Конечно, Сталин мог заблаговременно получить донесение разведки о гитлеровском плане «Вайс» (готовность к нападению на Польшу «не позже 1 сентября 1939 г.»), принятом еще в апреле 1939 г. Историки сходятся на мысли, что указанная информация была доведена до Кремля. Однако само подписание пакта Молотова-Риббентропа создавало принципиально новые возможности для Гитлера и немецкой внешней политики — созывать еще одну «мирную» конференцию, что-то наподобие нового Мюнхена, с той только разницей, что в этот раз разговор зашел бы о Польше, а к столу Великих держав была бы приглашена и «сталинская Россия». Именно в этом ключе, по нашему мнению, следует воспринимать процитированное выше заявление Риббентропа.
Остается наиболее острый вопрос: о каком таком случае «политической перестройки областей, которые входят в состав польского государства», и возможности «сохранения независимого (sic! — Примеч. авт.) польского государства» говорили стороны в ситуации, когда Англия и Франция уже дали Второй Речи Посполитой свои политические «гарантии»? Какими еще способами, кроме чисто военных, можно было провести указанную «политическую перестройку»?
Германия и Советский Союз наперекор англо-французским гарантиям, предоставленным Польше, имели возможность действовать и вполне легальными (в понимании международного права того времени) способами, например обратившись к Ассамблее Лиги Наций с требованием пересмотреть договоры с Польшей под тем или иным удобным поводом. Или дождаться, что Варшава (под давлением) сделает это сама.
Конечно, англо-французские гарантии уменьшали возможность военного шантажа Польши в пример того, который Гитлер применил против Чехословакии. Но способы для давления на Варшаву даже в такой ситуации существовали, и очень серьезные.
На первый взгляд невозможно допустить, чтобы Польша «добровольно» согласилась на уступки или перенесение спора в Лигу Наций. Но в арсенале «легальных» (для 30-х гг. прошлого столетия) способов международного влияния и давления были не только отзыв послов, реторсии и репрессалии, но и «мирная» и «военная» блокады и другие методы, от которых современное международное право практически отказалось.

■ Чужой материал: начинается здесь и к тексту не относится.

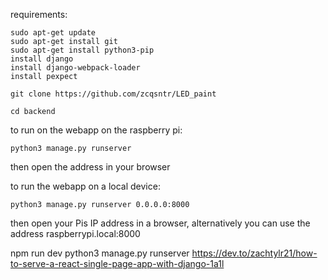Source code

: requirements:

```console
sudo apt-get update
sudo apt-get install git
sudo apt-get install python3-pip
install django
install django-webpack-loader
install pexpect

git clone https://github.com/zcqsntr/LED_paint

cd backend 
```
to run on the webapp on the raspberry pi:
```console
python3 manage.py runserver 
```
then open the address in your browser


to run the webapp on a local device:

```console
python3 manage.py runserver 0.0.0.0:8000
```

then open your Pis IP address in a browser, alternatively you can use the address raspberrypi.local:8000

npm run dev
python3 manage.py runserver
https://dev.to/zachtylr21/how-to-serve-a-react-single-page-app-with-django-1a1l
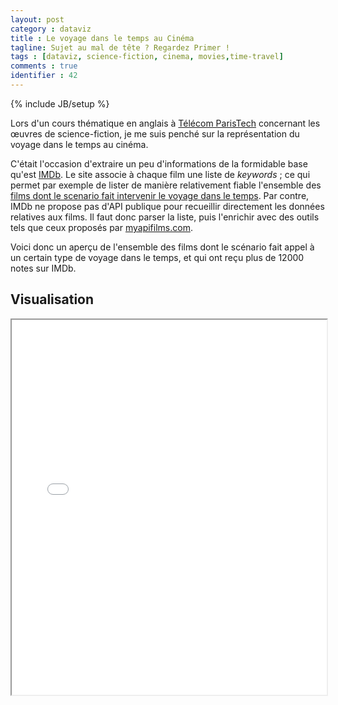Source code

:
 ```yaml
---
layout: post
category : dataviz
title : Le voyage dans le temps au Cinéma
tagline: Sujet au mal de tête ? Regardez Primer !
tags : [dataviz, science-fiction, cinema, movies,time-travel]
comments : true
identifier : 42
---
```

{% include JB/setup %}

Lors d'un cours thématique en anglais à <a href="//telecom-paristech.fr">Télécom ParisTech</a> concernant les œuvres de science-fiction, je me suis
penché sur la représentation du voyage dans le temps au cinéma.

C'était l'occasion d'extraire un peu d'informations de la formidable base qu'est <a href="//imdb.com">IMDb</a>. Le site associe à chaque film une liste
de <em>keywords</em> ; ce qui permet par exemple de lister de manière relativement fiable l'ensemble des 
<a href="//www.imdb.com/search/keyword?keywords=time-travel&mode=detail&page=1&title_type=movie"> films dont le scenario fait intervenir le voyage dans le temps</a>.
Par contre, IMDb ne propose pas d'API publique pour recueillir directement les données relatives aux films. Il faut donc parser la liste, puis l'enrichir avec
des outils tels que ceux proposés par <a href="http://www.myapifilms.com/">myapifilms.com</a>.

Voici donc un aperçu de l'ensemble des films dont le scénario fait appel à un certain type de voyage dans le temps, et qui ont reçu plus de 12000 notes sur IMDb.

## Visualisation

<iframe src="//matissart.net/timetravel" width="100%" height="600px" scrolling="no">
</iframe>
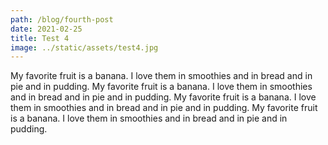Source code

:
 ```yaml
---
path: /blog/fourth-post
date: 2021-02-25
title: Test 4
image: ../static/assets/test4.jpg
---
```

My favorite fruit is a banana. I love them in smoothies and in bread and in pie and in pudding.
My favorite fruit is a banana. I love them in smoothies and in bread and in pie and in pudding.
My favorite fruit is a banana. I love them in smoothies and in bread and in pie and in pudding.
My favorite fruit is a banana. I love them in smoothies and in bread and in pie and in pudding. 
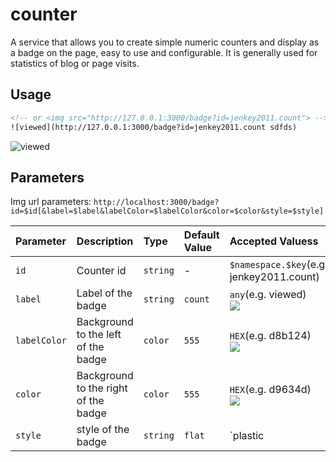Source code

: # counter

A service that allows you to create simple numeric counters and display as a badge on the page, easy to use and configurable. It is generally used for statistics of blog or page visits. 

## Usage

```html
<!-- or <img src="http://127.0.0.1:3000/badge?id=jenkey2011.count"> -->
![viewed](http://127.0.0.1:3000/badge?id=jenkey2011.count sdfds)
```
![viewed](http://127.0.0.1:3000/badge?id=jenkey2011.count)

## Parameters

Img url parameters: `http://localhost:3000/badge?id=$id[&label=$label&labelColor=$labelColor&color=$color&style=$style]`

|  Parameter |  Description | Type | Default Value | Accepted Valuess | Required
| :------------ | :------------ |:------------ |:------------ |:------------ | :------------ |
| `id` | Counter id  | `string`  | - | `$namespace.$key`(e.g. jenkey2011.count)  |  **Yes** |
| `label` | Label of the badge  | `string` | `count` | `any`(e.g. viewed) <br/>![](http://127.0.0.1:3000/badge?id=jenkey2011.count&label=viewed) | **No** |
| `labelColor` | Background to the left of the badge  | `color`  | `555`  | `HEX`(e.g. d8b124)  <br/>![](http://127.0.0.1:3000/badge?id=jenkey2011.count&labelColor=d8b124)| **No** |
| `color` | Background to the right of the badge  | `color`  | `555`  | `HEX`(e.g. d9634d) <br/>![](http://127.0.0.1:3000/badge?id=jenkey2011.count&color=d9634d)| **No** |
| `style` | style of the badge  | `string`  | `flat`  | `plastic | flat | flat-square | for-the-badge | social` (e.g. for-the-badge) <br/>![](http://127.0.0.1:3000/badge?id=jenkey2011.count&style=for-the-badge) | **No** |
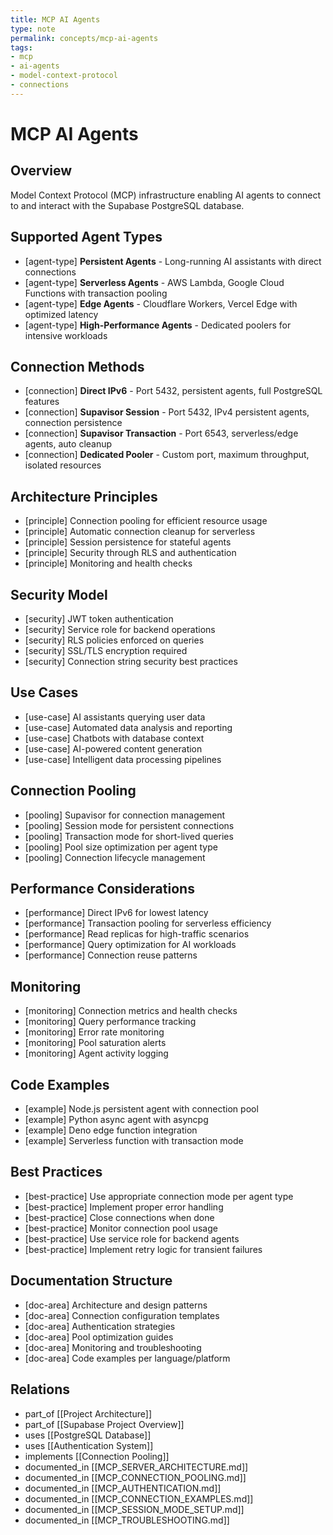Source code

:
 ```yaml
---
title: MCP AI Agents
type: note
permalink: concepts/mcp-ai-agents
tags:
- mcp
- ai-agents
- model-context-protocol
- connections
---
```


# MCP AI Agents

## Overview

Model Context Protocol (MCP) infrastructure enabling AI agents to connect to and interact with the Supabase PostgreSQL database.

## Supported Agent Types

- [agent-type] **Persistent Agents** - Long-running AI assistants with direct connections
- [agent-type] **Serverless Agents** - AWS Lambda, Google Cloud Functions with transaction pooling
- [agent-type] **Edge Agents** - Cloudflare Workers, Vercel Edge with optimized latency
- [agent-type] **High-Performance Agents** - Dedicated poolers for intensive workloads

## Connection Methods

- [connection] **Direct IPv6** - Port 5432, persistent agents, full PostgreSQL features
- [connection] **Supavisor Session** - Port 5432, IPv4 persistent agents, connection persistence
- [connection] **Supavisor Transaction** - Port 6543, serverless/edge agents, auto cleanup
- [connection] **Dedicated Pooler** - Custom port, maximum throughput, isolated resources

## Architecture Principles

- [principle] Connection pooling for efficient resource usage
- [principle] Automatic connection cleanup for serverless
- [principle] Session persistence for stateful agents
- [principle] Security through RLS and authentication
- [principle] Monitoring and health checks

## Security Model

- [security] JWT token authentication
- [security] Service role for backend operations
- [security] RLS policies enforced on queries
- [security] SSL/TLS encryption required
- [security] Connection string security best practices

## Use Cases

- [use-case] AI assistants querying user data
- [use-case] Automated data analysis and reporting
- [use-case] Chatbots with database context
- [use-case] AI-powered content generation
- [use-case] Intelligent data processing pipelines

## Connection Pooling

- [pooling] Supavisor for connection management
- [pooling] Session mode for persistent connections
- [pooling] Transaction mode for short-lived queries
- [pooling] Pool size optimization per agent type
- [pooling] Connection lifecycle management

## Performance Considerations

- [performance] Direct IPv6 for lowest latency
- [performance] Transaction pooling for serverless efficiency
- [performance] Read replicas for high-traffic scenarios
- [performance] Query optimization for AI workloads
- [performance] Connection reuse patterns

## Monitoring

- [monitoring] Connection metrics and health checks
- [monitoring] Query performance tracking
- [monitoring] Error rate monitoring
- [monitoring] Pool saturation alerts
- [monitoring] Agent activity logging

## Code Examples

- [example] Node.js persistent agent with connection pool
- [example] Python async agent with asyncpg
- [example] Deno edge function integration
- [example] Serverless function with transaction mode

## Best Practices

- [best-practice] Use appropriate connection mode per agent type
- [best-practice] Implement proper error handling
- [best-practice] Close connections when done
- [best-practice] Monitor connection pool usage
- [best-practice] Use service role for backend agents
- [best-practice] Implement retry logic for transient failures

## Documentation Structure

- [doc-area] Architecture and design patterns
- [doc-area] Connection configuration templates
- [doc-area] Authentication strategies
- [doc-area] Pool optimization guides
- [doc-area] Monitoring and troubleshooting
- [doc-area] Code examples per language/platform

## Relations

- part_of [[Project Architecture]]
- part_of [[Supabase Project Overview]]
- uses [[PostgreSQL Database]]
- uses [[Authentication System]]
- implements [[Connection Pooling]]
- documented_in [[MCP_SERVER_ARCHITECTURE.md]]
- documented_in [[MCP_CONNECTION_POOLING.md]]
- documented_in [[MCP_AUTHENTICATION.md]]
- documented_in [[MCP_CONNECTION_EXAMPLES.md]]
- documented_in [[MCP_SESSION_MODE_SETUP.md]]
- documented_in [[MCP_TROUBLESHOOTING.md]]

Думается, не случайно в секретном протоколе вспоминалась и Литва, за которой общим решением Германии и Союза ССР «признавалась заинтересованность» в Виленской области. Можно только представить то положение, в котором оказалась бы Вторая Речь Посполитая, если бы три соседних государства выступили одновременно (или с небольшим интервалом одно вслед за другим — именно так действовали Венгрия и Польша после удовлетворения Великими державами требований Гитлера в Мюнхене) со своими территориальными требованиями.

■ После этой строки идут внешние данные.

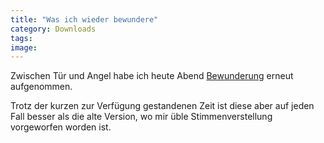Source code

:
 ```yaml
---
title: "Was ich wieder bewundere"
category: Downloads
tags: 
image: 
---
```


Zwischen Tür und Angel habe ich heute Abend [Bewunderung](http://www.misantropolis.de/mp3/Bewunderung.mp3) erneut aufgenommen.

Trotz der kurzen zur Verfügung gestandenen Zeit ist diese aber auf jeden Fall besser als die alte Version, wo mir üble Stimmenverstellung vorgeworfen worden ist.

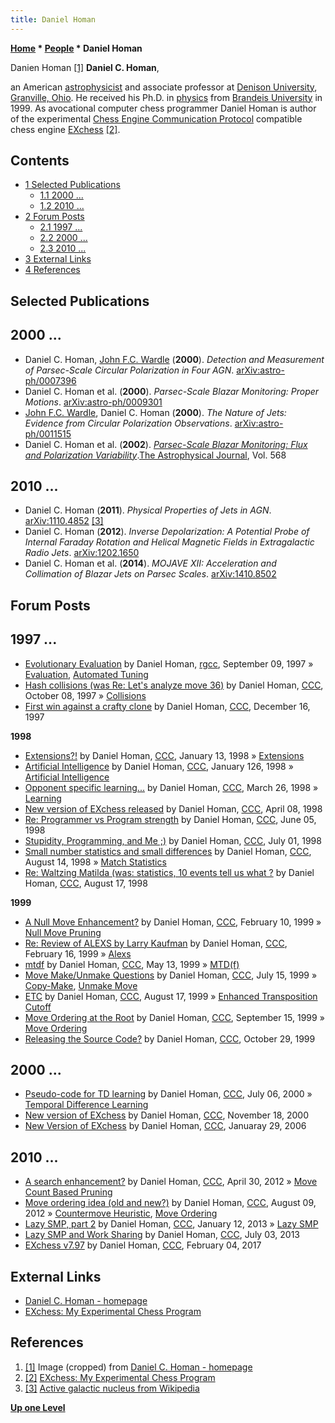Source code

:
 ```yaml
---
title: Daniel Homan
---
```

**[Home](Home "Home") * [People](People "People") * Daniel Homan**

[](http://personal.denison.edu/~homand/) Danien Homan <a id="cite-note-1" href="#cite-ref-1">[1]</a>
**Daniel C. Homan**,

an American [astrophysicist](https://en.wikipedia.org/wiki/Astrophysics) and associate professor at [Denison University](https://en.wikipedia.org/wiki/Denison_University), [Granville, Ohio](https://en.wikipedia.org/wiki/Granville,_Ohio).
He received his Ph.D. in [physics](https://en.wikipedia.org/wiki/Physics) from [Brandeis University](https://en.wikipedia.org/wiki/Brandeis_University) in 1999. As avocational computer chess programmer Daniel Homan is author of the experimental [Chess Engine Communication Protocol](Chess_Engine_Communication_Protocol "Chess Engine Communication Protocol") compatible chess engine [EXchess](EXchess "EXchess") <a id="cite-note-2" href="#cite-ref-2">[2]</a>.

## Contents

- [1 Selected Publications](#selected-publications)
  - [1.1 2000 ...](#2000-...)
  - [1.2 2010 ...](#2010-...)
- [2 Forum Posts](#forum-posts)
  - [2.1 1997 ...](#1997-...)
  - [2.2 2000 ...](#2000-...-2)
  - [2.3 2010 ...](#2010-...-2)
- [3 External Links](#external-links)
- [4 References](#references)

## Selected Publications

## 2000 ...

- Daniel C. Homan, [John F.C. Wardle](https://www.brandeis.edu/departments/physics/people/faculty/wardle.html) (**2000**). *Detection and Measurement of Parsec-Scale Circular Polarization in Four AGN*. [arXiv:astro-ph/0007396](https://arxiv.org/abs/astro-ph/0007396)
- Daniel C. Homan et al. (**2000**). *Parsec-Scale Blazar Monitoring: Proper Motions*. [arXiv:astro-ph/0009301](https://arxiv.org/abs/astro-ph/0009301)
- [John F.C. Wardle](https://www.brandeis.edu/departments/physics/people/faculty/wardle.html), Daniel C. Homan (**2000**). *The Nature of Jets: Evidence from Circular Polarization Observations*. [arXiv:astro-ph/0011515](https://arxiv.org/abs/astro-ph/0011515)
- Daniel C. Homan et al. (**2002**). *[Parsec-Scale Blazar Monitoring: Flux and Polarization Variability](http://iopscience.iop.org/article/10.1086/338701)*.[The Astrophysical Journal](https://en.wikipedia.org/wiki/The_Astrophysical_Journal), Vol. 568

## 2010 ...

- Daniel C. Homan (**2011**). *Physical Properties of Jets in AGN*. [arXiv:1110.4852](https://arxiv.org/abs/1110.4852) <a id="cite-note-3" href="#cite-ref-3">[3]</a>
- Daniel C. Homan (**2012**). *Inverse Depolarization: A Potential Probe of Internal Faraday Rotation and Helical Magnetic Fields in Extragalactic Radio Jets*. [arXiv:1202.1650](https://arxiv.org/abs/1202.1650)
- Daniel C. Homan et al. (**2014**). *MOJAVE XII: Acceleration and Collimation of Blazar Jets on Parsec Scales*. [arXiv:1410.8502](https://arxiv.org/abs/1410.8502)

## Forum Posts

## 1997 ...

- [Evolutionary Evaluation](https://groups.google.com/d/msg/rec.games.chess.computer/d_EPBy6QcwI/b8c6piRlRlUJ) by Daniel Homan, [rgcc](Computer_Chess_Forums "Computer Chess Forums"), September 09, 1997 » [Evaluation](Evaluation "Evaluation"), [Automated Tuning](Automated_Tuning "Automated Tuning")
- [Hash collisions (was Re: Let's analyze move 36)](https://www.stmintz.com/ccc/index.php?id=10471) by Daniel Homan, [CCC](CCC "CCC"), October 08, 1997 » [Collisions](Transposition_Table#Collisions "Transposition Table")
- [First win against a crafty clone](https://www.stmintz.com/ccc/index.php?id=13011) by Daniel Homan, [CCC](CCC "CCC"), December 16, 1997

**1998**

- [Extensions?!](https://www.stmintz.com/ccc/index.php?id=13993) by Daniel Homan, [CCC](CCC "CCC"), January 13, 1998 » [Extensions](Extensions "Extensions")
- [Artificial Intelligence](https://www.stmintz.com/ccc/index.php?id=14685) by Daniel Homan, [CCC](CCC "CCC"), January 126, 1998 » [Artificial Intelligence](Artificial_Intelligence "Artificial Intelligence")
- [Opponent specific learning...](https://www.stmintz.com/ccc/index.php?id=16136) by Daniel Homan, [CCC](CCC "CCC"), March 26, 1998 » [Learning](Learning "Learning")
- [New version of EXchess released](https://www.stmintz.com/ccc/index.php?id=16657) by Daniel Homan, [CCC](CCC "CCC"), April 08, 1998
- [Re: Programmer vs Program strength](https://www.stmintz.com/ccc/index.php?id=20074) by Daniel Homan, [CCC](CCC "CCC"), June 05, 1998
- [Stupidity, Programming, and Me ;)](https://www.stmintz.com/ccc/index.php?id=21700) by Daniel Homan, [CCC](CCC "CCC"), July 01, 1998
- [Small number statistics and small differences](https://www.stmintz.com/ccc/index.php?id=24669) by Daniel Homan, [CCC](CCC "CCC"), August 14, 1998 » [Match Statistics](Match_Statistics "Match Statistics")
- [Re: Waltzing Matilda (was: statistics, 10 events tell us what ?](https://www.stmintz.com/ccc/index.php?id=24978) by Daniel Homan, [CCC](CCC "CCC"), August 17, 1998

**1999**

- [A Null Move Enhancement?](https://www.stmintz.com/ccc/index.php?id=42909) by Daniel Homan, [CCC](CCC "CCC"), February 10, 1999 » [Null Move Pruning](Null_Move_Pruning "Null Move Pruning")
- [Re: Review of ALEXS by Larry Kaufman](https://www.stmintz.com/ccc/index.php?id=43378) by Daniel Homan, [CCC](CCC "CCC"), February 16, 1999 » [Alexs](Alexs "Alexs")
- [mtdf](https://www.stmintz.com/ccc/index.php?id=51608) by Daniel Homan, [CCC](CCC "CCC"), May 13, 1999 » [MTD(f)](</MTD(f)> "MTD(f)")
- [Move Make/Unmake Questions](https://www.stmintz.com/ccc/index.php?id=60557) by Daniel Homan, [CCC](CCC "CCC"), July 15, 1999 » [Copy-Make](Copy-Make "Copy-Make"), [Unmake Move](Unmake_Move "Unmake Move")
- [ETC](https://www.stmintz.com/ccc/index.php?id=65039) by Daniel Homan, [CCC](CCC "CCC"), August 17, 1999 » [Enhanced Transposition Cutoff](Enhanced_Transposition_Cutoff "Enhanced Transposition Cutoff")
- [Move Ordering at the Root](https://www.stmintz.com/ccc/index.php?id=68825) by Daniel Homan, [CCC](CCC "CCC"), September 15, 1999 » [Move Ordering](Move_Ordering "Move Ordering")
- [Releasing the Source Code?](https://www.stmintz.com/ccc/index.php?id=75430) by Daniel Homan, [CCC](CCC "CCC"), October 29, 1999

## 2000 ...

- [Pseudo-code for TD learning](https://www.stmintz.com/ccc/index.php?id=117970) by Daniel Homan, [CCC](CCC "CCC"), July 06, 2000 » [Temporal Difference Learning](Temporal_Difference_Learning "Temporal Difference Learning")
- [New version of EXchess](https://www.stmintz.com/ccc/index.php?id=139716) by Daniel Homan, [CCC](CCC "CCC"), November 18, 2000
- [New Version of EXchess](https://www.stmintz.com/ccc/index.php?id=483082) by Daniel Homan, [CCC](CCC "CCC"), Januaray 29, 2006

## 2010 ...

- [A search enhancement?](http://www.talkchess.com/forum/viewtopic.php?t=43513) by Daniel Homan, [CCC](CCC "CCC"), April 30, 2012 » [Move Count Based Pruning](Futility_Pruning#MoveCountBasedPruning "Futility Pruning")
- [Move ordering idea (old and new?)](http://www.talkchess.com/forum/viewtopic.php?t=44749) by Daniel Homan, [CCC](CCC "CCC"), August 09, 2012 » [Countermove Heuristic](Countermove_Heuristic "Countermove Heuristic"), [Move Ordering](Move_Ordering "Move Ordering")
- [Lazy SMP, part 2](http://www.talkchess.com/forum/viewtopic.php?t=46858) by Daniel Homan, [CCC](CCC "CCC"), January 12, 2013 » [Lazy SMP](Lazy_SMP "Lazy SMP")
- [Lazy SMP and Work Sharing](http://www.talkchess.com/forum/viewtopic.php?t=48536) by Daniel Homan, [CCC](CCC "CCC"), July 03, 2013
- [EXchess v7.97](http://www.talkchess.com/forum/viewtopic.php?t=63044) by Daniel Homan, [CCC](CCC "CCC"), February 04, 2017

## External Links

- [Daniel C. Homan - homepage](http://personal.denison.edu/~homand/)
- [EXchess: My Experimental Chess Program](https://sites.google.com/site/experimentalchessprogram/)

## References

1. <a id="cite-ref-1" href="#cite-note-1">[1]</a> Image (cropped) from [Daniel C. Homan - homepage](http://personal.denison.edu/~homand/)
1. <a id="cite-ref-2" href="#cite-note-2">[2]</a> [EXchess: My Experimental Chess Program](http://personal.denison.edu/%7Ehomand/EXchess.htm)
1. <a id="cite-ref-3" href="#cite-note-3">[3]</a> [Active galactic nucleus from Wikipedia](https://en.wikipedia.org/wiki/Active_galactic_nucleus)

**[Up one Level](People "People")**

При этом ни Москве, ни Берлину совсем не требовалось делать радикальный поворот своей внешней политики, отказываться от ее последовательности или, к примеру, бесповоротно связывать себя очень тесными союзными узами. Своего негативного отношения к Версальскому договору Германия не скрывала даже в годы Веймарской республики. Но и Советский Союз не делал из него ценностной величины своей внешней политики. И. Сталин, выступая на XVII съезде ВКП(б), заявил: «Не нам, которые познали позор Брестского мира, воспевать Версальский договор. Мы не согласны только с тем, чтобы из-за этого договора мир был втянут в пропасть новой войны. То же самое нужно сказать о вымышленной переориентации СССР. У нас не было ориентации на Германию, так же как у нас нет ориентации на Польшу и Францию. Мы ориентировались в прошлом и ориентируемся теперь на СССР и только на СССР»[279]
. А видение Советским Союзом путей решения вопроса Западной Украины было очерчено еще в 1920-е гг.Применение «силовых» методов влияния на Польшу не угрожало и потери международных позиций Союза ССР. То, что Вторая Речь Посполитая в событиях осени 1938 г. ассоциировала себя с нацистской Германией, нисколько не помешало Англии и Франции уже через полгода (31 марта 1939 г.) предоставить ей «гарантии» против той же Германии.
То, что нацистская Германия 1 сентября 1939 г. напала на Польшу, не может быть однозначно объяснено как результат советского одобрения такой агрессии. По крайней мере, ни в одном из документов немецкого МИД (а они все опубликованы) нет даже намека на то, что Москва тем или иным образом дала согласие на свое вступление в войну против Польши.